La lógica dictaría que la historia comienza en 1608, cuando Samuel de Champlain fundó la ciudad de Quebec, pero eso sería negar el valor y el interés de los escritos de los visitantes de Nueva Francia, como Jacques Cartier, el navegante francés que exploró por primera vez el golfo de San Lorenzo. Puede que él acuñara el nombre de "Canadá", que probablemente sea una distorsión de la palabra iroquesa "kanata", pero también nos dejó sus Relaciones.
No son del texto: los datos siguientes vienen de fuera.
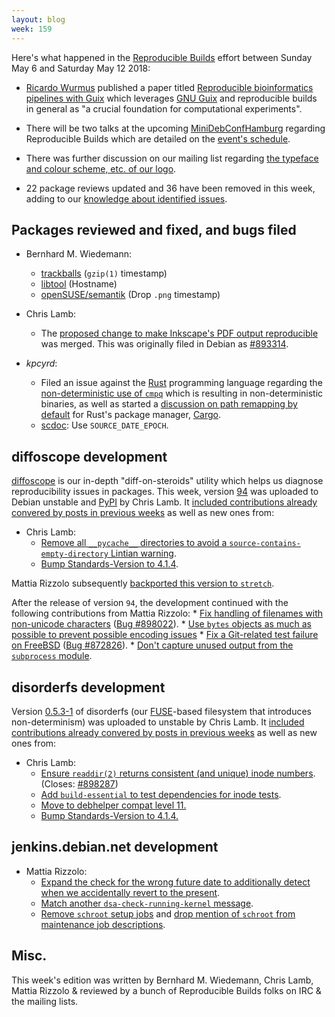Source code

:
 ```yaml
---
layout: blog
week: 159
---
```


Here's what happened in the [Reproducible Builds](https://reproducible-builds.org) effort between Sunday May 6 and Saturday May 12 2018:

* [Ricardo Wurmus](http://bioinformatics.mdc-berlin.de/team.html#ricardo-wurmus) published a paper titled [Reproducible bioinformatics pipelines with Guix](https://www.gnu.org/software/guix/blog/2018/paper-on-reproducible-bioinformatics-pipelines-with-guix/) which leverages [GNU Guix](https://www.gnu.org/software/guix/) and reproducible builds in general as "a crucial foundation for computational experiments".

* There will be two talks at the upcoming [MiniDebConfHamburg](https://wiki.debian.org/DebianEvents/de/2018/MiniDebConfHamburg) regarding Reproducible Builds which are detailed on the [event's schedule](https://wiki.debian.org/DebianEvents/de/2018/MiniDebConfHamburg#Schedule).

* There was further discussion on our mailing list regarding [the typeface and colour scheme, etc. of our logo](https://lists.reproducible-builds.org/pipermail/rb-general/2018-May/000923.html).

* 22 package reviews updated and 36 have been removed in this week, adding to our [knowledge about identified issues](https://tests.reproducible-builds.org/debian/index_issues.html).

Packages reviewed and fixed, and bugs filed
-------------------------------------------

* Bernhard M. Wiedemann:

  * [trackballs](https://github.com/trackballs/trackballs/pull/17) (`gzip(1)` timestamp)
  * [libtool](https://build.opensuse.org/request/show/605522) (Hostname)
  * [openSUSE/semantik](https://build.opensuse.org/request/show/605520) (Drop `.png` timestamp)

* Chris Lamb:

  * The [proposed change to make Inkscape's PDF output reproducible](https://gitlab.com/inkscape/inkscape/merge_requests/219) was merged. This was originally filed in Debian as [#893314](https://bugs.debian.org/893314).

* *kpcyrd*:

  * Filed an issue against the [Rust](https://www.rust-lang.org/) programming language regarding the [non-deterministic use of `cmpq`](https://github.com/rust-lang/rust/issues/50556) which is resulting in non-deterministic binaries, as well as started a [discussion on path remapping by default](https://github.com/rust-lang/cargo/issues/5505>) for Rust's package manager, [Cargo](https://github.com/rust-lang/cargo).
  * [scdoc](https://sircmpwn.github.com/2018/05/13/scdoc.html): Use `SOURCE_DATE_EPOCH`.


diffoscope development
----------------------

[diffoscope](https://diffoscope.org) is our in-depth "diff-on-steroids" utility which helps us diagnose reproducibility issues in packages. This week, version [94](https://tracker.debian.org/news/954962/accepted-diffoscope-94-source-all-into-unstable/) was uploaded to Debian unstable and [PyPI](https://pypi.org/) by Chris Lamb. It [included contributions already convered by posts in previous weeks](https://anonscm.debian.org/git/reproducible/diffoscope.git/log/?h=94) as well as new ones from:

* Chris Lamb:
    * [Remove all `__pycache__` directories to avoid a `source-contains-empty-directory` Lintian warning](https://anonscm.debian.org/git/reproducible/diffoscope.git/commit/?id=4a4dd7b).
    * [Bump Standards-Version to 4.1.4](https://anonscm.debian.org/git/reproducible/diffoscope.git/commit/?id=1968784).

Mattia Rizzolo subsequently [backported this version to `stretch`](https://tracker.debian.org/news/956137/accepted-diffoscope-94bpo91-source-into-stretch-backports/).

After the release of version `94`, the development continued with the following contributions from Mattia Rizzolo:
    * [Fix handling of filenames with non-unicode characters](https://anonscm.debian.org/git/reproducible/diffoscope.git/commit/?id=8202dac) ([Bug #898022](https://bugs.debian.org/898022)).
    * [Use `bytes` objects as much as possible to prevent possible encoding issues](https://anonscm.debian.org/git/reproducible/diffoscope.git/commit/?id=05260f0)
    * [Fix a Git-related test failure on FreeBSD](https://anonscm.debian.org/git/reproducible/diffoscope.git/commit/?id=dcac350) ([Bug #872826](https://bugs.debian.org/872826)).
    * [Don't capture unused output from the `subprocess` module](https://anonscm.debian.org/git/reproducible/diffoscope.git/commit/?id=f789718).

disorderfs development
----------------------

Version [0.5.3-1](https://tracker.debian.org/news/956653/accepted-disorderfs-053-1-source-amd64-into-unstable/) of disorderfs (our [FUSE](https://github.com/libfuse/libfuse)-based filesystem that introduces non-determinism) was uploaded to unstable by Chris Lamb. It [included contributions already convered by posts in previous weeks](https://anonscm.debian.org/git/reproducible/disorderfs.git/log/?h=debian/0.5.3-1) as well as new ones from:

* Chris Lamb:
    * [Ensure `readdir(2)` returns consistent (and unique) inode numbers](https://anonscm.debian.org/git/reproducible/disorderfs.git/commit/?id=39e29c4). (Closes: [#898287](https://bugs.debian.org/898287))
    * [Add `build-essential` to test dependencies for inode tests](https://anonscm.debian.org/git/reproducible/disorderfs.git/commit/?id=2cff3c9).
    * [Move to debhelper compat level 11.](https://anonscm.debian.org/git/reproducible/disorderfs.git/commit/?id=f2b3d5b)
    * [Bump Standards-Version to 4.1.4.](https://anonscm.debian.org/git/reproducible/disorderfs.git/commit/?id=985b147)

jenkins.debian.net development
------------------------------

* Mattia Rizzolo:
    * [Expand the check for the wrong future date to additionally detect when we accidentally revert to the present](https://salsa.debian.org/qa/jenkins.debian.net/commit/b814ba1b).
    * [Match another `dsa-check-running-kernel` message](https://salsa.debian.org/qa/jenkins.debian.net/commit/c7d553f6).
    * [Remove `schroot` setup jobs](https://salsa.debian.org/qa/jenkins.debian.net/commit/ed022bb0) and [drop mention of `schroot` from maintenance job descriptions](https://salsa.debian.org/qa/jenkins.debian.net/commit/0d37226e).

Misc.
-----

This week's edition was written by Bernhard M. Wiedemann, Chris Lamb, Mattia Rizzolo & reviewed by a bunch of Reproducible Builds folks on IRC & the mailing lists.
Aunque todos los manuscritos originales se han perdido, algunos sólo se han descubierto a través de traducciones, y existen dudas sobre la verdadera identidad del autor de estos relatos de viaje, no dejan de ser fascinantes y deberían figurar en la biblioteca de todos los curiosos, que encontrarán lo que buscan en las preciosas ediciones de la BNF, que también publica Des sauvages de Samuel de Champlain.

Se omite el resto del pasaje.